Those who are listening to this debate will know that the Minister for Immigration and Multicultural and Indigenous Affairs has ducked and weaved on this issue, particularly as to where the responsibility lies. I think it deserves much better than that. I think it is a sad case and one that requires more than the minister simply ducking and weaving. The press conference that she had before question time today left more questions unanswered than answered. If the minister were going to announce, as she did, an inquiry of the type that she did, one would have imagined—although I cannot put myself in her shoes—that she would go to the press conference prepared to answer the journalists, who were asking pragmatic, simple questions about process and how the inquiry would work. Senator Vanstone in my view failed to adequately explain to the journalists and I think to the public generally—because it was broadcast—how that inquiry was going to be conducted. She effectively took on notice some of the questions from the journalists; whether or not they get a reply is another matter. She does deserve to have to come back in here at question time and answer those questions that were asked of her in today’s question time which she took on notice—the detail of what occurred, when it occurred and how it occurred.

First of all, it appears—and I do not want to unduly attack the minister until the facts are more clearly laid out—that, from the minute the story broke, Senator Vanstone was clutching at straws, trying to blame every other agency involved in the case. I do not think that this is a matter for apportioning blame. It appears she has been trying to pull them in, to blame everyone but herself in this process.

But a curious thing happened in Senate question time today. The minister managed to admit that not only was Cornelia Rau originally detained under the Migration Act but it was DIMIA that ordered her detention—DIMIA, no-one else. That means that, far from the undertones and suggestions that Senator Vanstone has been spreading about this place in relation to the Queensland police or anyone else involved, it is Senator Vanstone herself, as the minister responsible, who ultimately should take responsibility for ordering Cornelia Rau’s detention and for her welfare from the second she came into detention, almost a year ago in March. I am not suggesting for a minute that DIMIA should not have the power to detain unlawful arrivals. That is a matter for another debate and another time. In this instance we are looking specifically at the systemic failure that appears to be rife within this department overseen by Minister Vanstone.

For argument’s sake, in cases where people arrive at airports or by other means, or where they are overstayers, the immigration officials seem to be able to do their work and deal with them in a reasonable way. But in this instance something different happened, and that requires more than just an inquiry of the ilk that is being proposed by Senator Vanstone. Was there adequate assessment of the physical and mental health checks performed? Did DIMIA perform these checks? Why did it take so long for the mental health checks to occur? Did Ms Rau’s mental health deteriorate as a result of being kept in solitary confinement, as some of the media suggest? We do not know whether or not that happened, and I am not suggesting it did. But there are questions out there that need answers. Will the inquiry get to the bottom of some of these questions that I have posed?
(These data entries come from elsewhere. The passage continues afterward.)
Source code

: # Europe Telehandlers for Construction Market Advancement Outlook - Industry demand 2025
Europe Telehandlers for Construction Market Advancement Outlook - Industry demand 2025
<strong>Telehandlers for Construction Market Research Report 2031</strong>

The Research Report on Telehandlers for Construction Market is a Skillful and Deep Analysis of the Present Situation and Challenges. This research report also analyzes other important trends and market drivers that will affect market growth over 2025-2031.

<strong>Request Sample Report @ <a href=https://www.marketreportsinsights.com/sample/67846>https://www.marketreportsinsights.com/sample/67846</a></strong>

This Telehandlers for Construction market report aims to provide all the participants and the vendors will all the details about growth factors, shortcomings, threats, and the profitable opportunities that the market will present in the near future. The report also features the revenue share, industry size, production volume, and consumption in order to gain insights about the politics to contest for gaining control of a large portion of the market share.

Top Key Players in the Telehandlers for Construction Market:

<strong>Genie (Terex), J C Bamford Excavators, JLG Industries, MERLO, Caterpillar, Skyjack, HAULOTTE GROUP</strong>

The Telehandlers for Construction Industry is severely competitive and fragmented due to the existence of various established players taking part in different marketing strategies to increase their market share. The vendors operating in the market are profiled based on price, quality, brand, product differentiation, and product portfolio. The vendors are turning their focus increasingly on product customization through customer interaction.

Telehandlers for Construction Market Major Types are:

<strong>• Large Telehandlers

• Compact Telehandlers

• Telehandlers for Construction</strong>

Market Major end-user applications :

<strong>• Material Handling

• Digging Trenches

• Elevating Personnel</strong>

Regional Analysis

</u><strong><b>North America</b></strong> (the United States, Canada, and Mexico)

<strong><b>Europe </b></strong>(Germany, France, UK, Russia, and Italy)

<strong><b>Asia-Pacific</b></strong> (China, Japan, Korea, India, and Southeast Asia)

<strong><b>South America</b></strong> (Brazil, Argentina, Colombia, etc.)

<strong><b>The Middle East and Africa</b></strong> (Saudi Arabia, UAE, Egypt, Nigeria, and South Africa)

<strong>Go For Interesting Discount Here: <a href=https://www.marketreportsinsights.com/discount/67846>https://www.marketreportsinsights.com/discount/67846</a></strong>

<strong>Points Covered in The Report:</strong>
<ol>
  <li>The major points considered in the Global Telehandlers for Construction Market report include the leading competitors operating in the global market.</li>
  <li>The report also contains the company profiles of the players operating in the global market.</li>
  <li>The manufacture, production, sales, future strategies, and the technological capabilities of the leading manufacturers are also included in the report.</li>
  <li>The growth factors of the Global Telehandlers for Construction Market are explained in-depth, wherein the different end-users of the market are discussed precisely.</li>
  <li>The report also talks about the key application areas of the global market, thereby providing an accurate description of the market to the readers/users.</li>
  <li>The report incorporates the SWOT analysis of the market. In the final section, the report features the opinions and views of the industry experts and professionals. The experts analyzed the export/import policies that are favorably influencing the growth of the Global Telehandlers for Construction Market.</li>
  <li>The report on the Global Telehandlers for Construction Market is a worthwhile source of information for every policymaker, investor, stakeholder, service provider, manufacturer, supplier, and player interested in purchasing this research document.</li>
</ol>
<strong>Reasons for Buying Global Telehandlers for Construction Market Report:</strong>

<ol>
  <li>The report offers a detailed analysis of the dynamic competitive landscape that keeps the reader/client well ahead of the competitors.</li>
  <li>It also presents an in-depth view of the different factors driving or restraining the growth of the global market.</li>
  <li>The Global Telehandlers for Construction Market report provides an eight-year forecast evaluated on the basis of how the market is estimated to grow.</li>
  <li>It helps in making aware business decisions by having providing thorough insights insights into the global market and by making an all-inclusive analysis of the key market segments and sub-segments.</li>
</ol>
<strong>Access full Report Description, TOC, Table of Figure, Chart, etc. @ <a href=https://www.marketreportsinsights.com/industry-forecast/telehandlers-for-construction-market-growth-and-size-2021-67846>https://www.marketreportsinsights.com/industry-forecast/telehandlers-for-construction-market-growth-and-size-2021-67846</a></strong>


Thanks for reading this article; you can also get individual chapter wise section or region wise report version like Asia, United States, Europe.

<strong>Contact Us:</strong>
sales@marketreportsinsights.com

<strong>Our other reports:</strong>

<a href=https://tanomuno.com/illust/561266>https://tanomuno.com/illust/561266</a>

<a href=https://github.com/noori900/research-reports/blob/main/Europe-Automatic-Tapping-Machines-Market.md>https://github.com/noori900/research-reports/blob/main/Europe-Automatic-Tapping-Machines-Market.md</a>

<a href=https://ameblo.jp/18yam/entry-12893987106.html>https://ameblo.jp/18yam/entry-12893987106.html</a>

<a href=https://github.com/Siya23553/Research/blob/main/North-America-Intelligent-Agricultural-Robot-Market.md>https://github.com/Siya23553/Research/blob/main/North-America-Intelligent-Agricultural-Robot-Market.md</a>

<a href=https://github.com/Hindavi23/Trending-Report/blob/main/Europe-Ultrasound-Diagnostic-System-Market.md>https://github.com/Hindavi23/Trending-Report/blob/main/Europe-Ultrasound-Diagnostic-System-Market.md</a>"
That is a difficult question.

It looks from first glance as though, without the ability to have compellability of witnesses, without privilege, without some of the ordinary things that attach to proper judicial or open inquiries, without those types of arrangements, you may unfortunately get instances where people choose to protect their own interests first rather than try to look at the interests of Ms Rau in this case. They may turn to their legal advisers, friends and colleagues and say, ‘What shall we do in this instance?’ They may not come forward. They may not give evidence. They may not provide a snapshot. They may not provide evidence that could be used to examine the case to determine what in fact happened so that the problems can be fixed, if there are systemic problems, which it appears there are.

It is going to be a closed inquiry, not a public one. We do not know whether transcripts will be kept or made available, or whether submissions will be called for or made available. Without that type of inquiry and the powers I have indicated, I remain unconvinced that we will have a full, open, frank inquiry that will get to the bottom of it. That is what we need. That is what this government should do and it does not seem to want to actually bite the bullet and do it.

These concerns go to issues such as: firstly, why did it take 10 months; secondly, was the treatment of Ms Rau for those 10 months that she was in immigration detention humane and appropriate, especially given what we now know of her mental health; and, thirdly, how can we guarantee the safety and welfare of those that are in detention centres? Those are the questions that we need to get to the bottom of and answer. Finally, why has the minister for immigration chosen to hold an inquiry which appears not to meet the tests that I have put forward? It does not seem to meet the tests of being open; it seems to be closed. She was not able to explain clearly all the other matters to the public during the interview that she conducted today. I think that it is a sad indictment of the minister that she has failed to adequately deal with this issue right from the moment it broke. It begs the question: is there something to hide? I do not know and I am not suggesting it, but unless you ensure that it looks proper then you always run the risk that it is not. (Time expired)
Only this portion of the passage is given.